Saved data entries:
┌────────

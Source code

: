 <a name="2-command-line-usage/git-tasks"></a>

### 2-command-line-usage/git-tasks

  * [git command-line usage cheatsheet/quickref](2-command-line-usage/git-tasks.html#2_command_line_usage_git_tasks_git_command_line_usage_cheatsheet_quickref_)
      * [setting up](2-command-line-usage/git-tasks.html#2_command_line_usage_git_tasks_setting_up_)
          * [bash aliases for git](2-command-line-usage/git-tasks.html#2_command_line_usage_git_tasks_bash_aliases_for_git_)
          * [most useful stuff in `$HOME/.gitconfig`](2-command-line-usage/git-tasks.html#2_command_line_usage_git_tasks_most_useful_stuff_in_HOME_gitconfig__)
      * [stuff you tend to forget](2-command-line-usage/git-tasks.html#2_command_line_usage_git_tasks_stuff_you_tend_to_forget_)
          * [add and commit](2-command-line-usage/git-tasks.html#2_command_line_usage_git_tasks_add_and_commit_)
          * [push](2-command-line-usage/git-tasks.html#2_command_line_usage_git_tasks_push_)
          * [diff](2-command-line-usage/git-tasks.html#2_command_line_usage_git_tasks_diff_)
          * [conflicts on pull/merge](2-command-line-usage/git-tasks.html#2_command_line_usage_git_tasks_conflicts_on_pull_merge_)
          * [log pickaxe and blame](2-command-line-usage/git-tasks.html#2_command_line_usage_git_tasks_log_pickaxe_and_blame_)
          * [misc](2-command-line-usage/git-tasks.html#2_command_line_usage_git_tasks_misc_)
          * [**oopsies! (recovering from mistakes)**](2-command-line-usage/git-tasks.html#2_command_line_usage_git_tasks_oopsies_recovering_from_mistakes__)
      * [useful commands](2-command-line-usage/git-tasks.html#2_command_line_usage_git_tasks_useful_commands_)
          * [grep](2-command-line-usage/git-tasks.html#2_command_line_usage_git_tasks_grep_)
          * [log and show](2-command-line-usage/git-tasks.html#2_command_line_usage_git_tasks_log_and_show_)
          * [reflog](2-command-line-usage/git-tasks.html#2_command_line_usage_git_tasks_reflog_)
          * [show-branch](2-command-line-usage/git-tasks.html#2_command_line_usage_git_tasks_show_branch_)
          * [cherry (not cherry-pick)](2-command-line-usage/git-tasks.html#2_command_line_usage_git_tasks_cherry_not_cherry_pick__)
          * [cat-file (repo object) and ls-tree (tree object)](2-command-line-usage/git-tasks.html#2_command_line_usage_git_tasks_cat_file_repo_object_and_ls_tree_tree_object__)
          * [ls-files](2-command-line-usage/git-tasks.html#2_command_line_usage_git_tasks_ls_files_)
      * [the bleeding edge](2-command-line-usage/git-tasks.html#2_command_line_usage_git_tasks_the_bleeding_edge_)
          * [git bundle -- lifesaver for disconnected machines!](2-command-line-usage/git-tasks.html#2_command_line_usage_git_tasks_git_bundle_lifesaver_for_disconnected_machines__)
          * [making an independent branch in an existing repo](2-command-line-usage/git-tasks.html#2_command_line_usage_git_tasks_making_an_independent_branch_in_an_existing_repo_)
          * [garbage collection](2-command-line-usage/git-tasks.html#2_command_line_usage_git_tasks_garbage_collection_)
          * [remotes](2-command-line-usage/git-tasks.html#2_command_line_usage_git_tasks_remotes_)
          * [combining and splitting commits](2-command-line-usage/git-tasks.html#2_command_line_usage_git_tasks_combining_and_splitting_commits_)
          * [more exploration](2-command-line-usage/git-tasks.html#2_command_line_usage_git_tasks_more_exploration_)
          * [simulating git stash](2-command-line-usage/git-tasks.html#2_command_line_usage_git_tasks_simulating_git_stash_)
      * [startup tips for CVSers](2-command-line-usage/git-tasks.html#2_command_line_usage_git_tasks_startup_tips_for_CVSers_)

└────────

EXERCISE GOAL -
Each line above should appear again, reproduced exactly.

WRITTEN ANSWER -
Source code

: <a name="2-command-line-usage/git-tasks"></a>

### 2-command-line-usage/git-tasks

  * [git command-line usage cheatsheet/quickref](2-command-line-usage/git-tasks.html#2_command_line_usage_git_tasks_git_command_line_usage_cheatsheet_quickref_)
      * [setting up](2-command-line-usage/git-tasks.html#2_command_line_usage_git_tasks_setting_up_)
          * [bash aliases for git](2-command-line-usage/git-tasks.html#2_command_line_usage_git_tasks_bash_aliases_for_git_)
          * [most useful stuff in `$HOME/.gitconfig`](2-command-line-usage/git-tasks.html#2_command_line_usage_git_tasks_most_useful_stuff_in_HOME_gitconfig__)
      * [stuff you tend to forget](2-command-line-usage/git-tasks.html#2_command_line_usage_git_tasks_stuff_you_tend_to_forget_)
          * [add and commit](2-command-line-usage/git-tasks.html#2_command_line_usage_git_tasks_add_and_commit_)
          * [push](2-command-line-usage/git-tasks.html#2_command_line_usage_git_tasks_push_)
          * [diff](2-command-line-usage/git-tasks.html#2_command_line_usage_git_tasks_diff_)
          * [conflicts on pull/merge](2-command-line-usage/git-tasks.html#2_command_line_usage_git_tasks_conflicts_on_pull_merge_)
          * [log pickaxe and blame](2-command-line-usage/git-tasks.html#2_command_line_usage_git_tasks_log_pickaxe_and_blame_)
          * [misc](2-command-line-usage/git-tasks.html#2_command_line_usage_git_tasks_misc_)
          * [**oopsies! (recovering from mistakes)**](2-command-line-usage/git-tasks.html#2_command_line_usage_git_tasks_oopsies_recovering_from_mistakes__)
      * [useful commands](2-command-line-usage/git-tasks.html#2_command_line_usage_git_tasks_useful_commands_)
          * [grep](2-command-line-usage/git-tasks.html#2_command_line_usage_git_tasks_grep_)
          * [log and show](2-command-line-usage/git-tasks.html#2_command_line_usage_git_tasks_log_and_show_)
          * [reflog](2-command-line-usage/git-tasks.html#2_command_line_usage_git_tasks_reflog_)
          * [show-branch](2-command-line-usage/git-tasks.html#2_command_line_usage_git_tasks_show_branch_)
          * [cherry (not cherry-pick)](2-command-line-usage/git-tasks.html#2_command_line_usage_git_tasks_cherry_not_cherry_pick__)
          * [cat-file (repo object) and ls-tree (tree object)](2-command-line-usage/git-tasks.html#2_command_line_usage_git_tasks_cat_file_repo_object_and_ls_tree_tree_object__)
          * [ls-files](2-command-line-usage/git-tasks.html#2_command_line_usage_git_tasks_ls_files_)
      * [the bleeding edge](2-command-line-usage/git-tasks.html#2_command_line_usage_git_tasks_the_bleeding_edge_)
          * [git bundle -- lifesaver for disconnected machines!](2-command-line-usage/git-tasks.html#2_command_line_usage_git_tasks_git_bundle_lifesaver_for_disconnected_machines__)
          * [making an independent branch in an existing repo](2-command-line-usage/git-tasks.html#2_command_line_usage_git_tasks_making_an_independent_branch_in_an_existing_repo_)
          * [garbage collection](2-command-line-usage/git-tasks.html#2_command_line_usage_git_tasks_garbage_collection_)
          * [remotes](2-command-line-usage/git-tasks.html#2_command_line_usage_git_tasks_remotes_)
          * [combining and splitting commits](2-command-line-usage/git-tasks.html#2_command_line_usage_git_tasks_combining_and_splitting_commits_)
          * [more exploration](2-command-line-usage/git-tasks.html#2_command_line_usage_git_tasks_more_exploration_)
          * [simulating git stash](2-command-line-usage/git-tasks.html#2_command_line_usage_git_tasks_simulating_git_stash_)
      * [startup tips for CVSers](2-command-line-usage/git-tasks.html#2_command_line_usage_git_tasks_startup_tips_for_CVSers_)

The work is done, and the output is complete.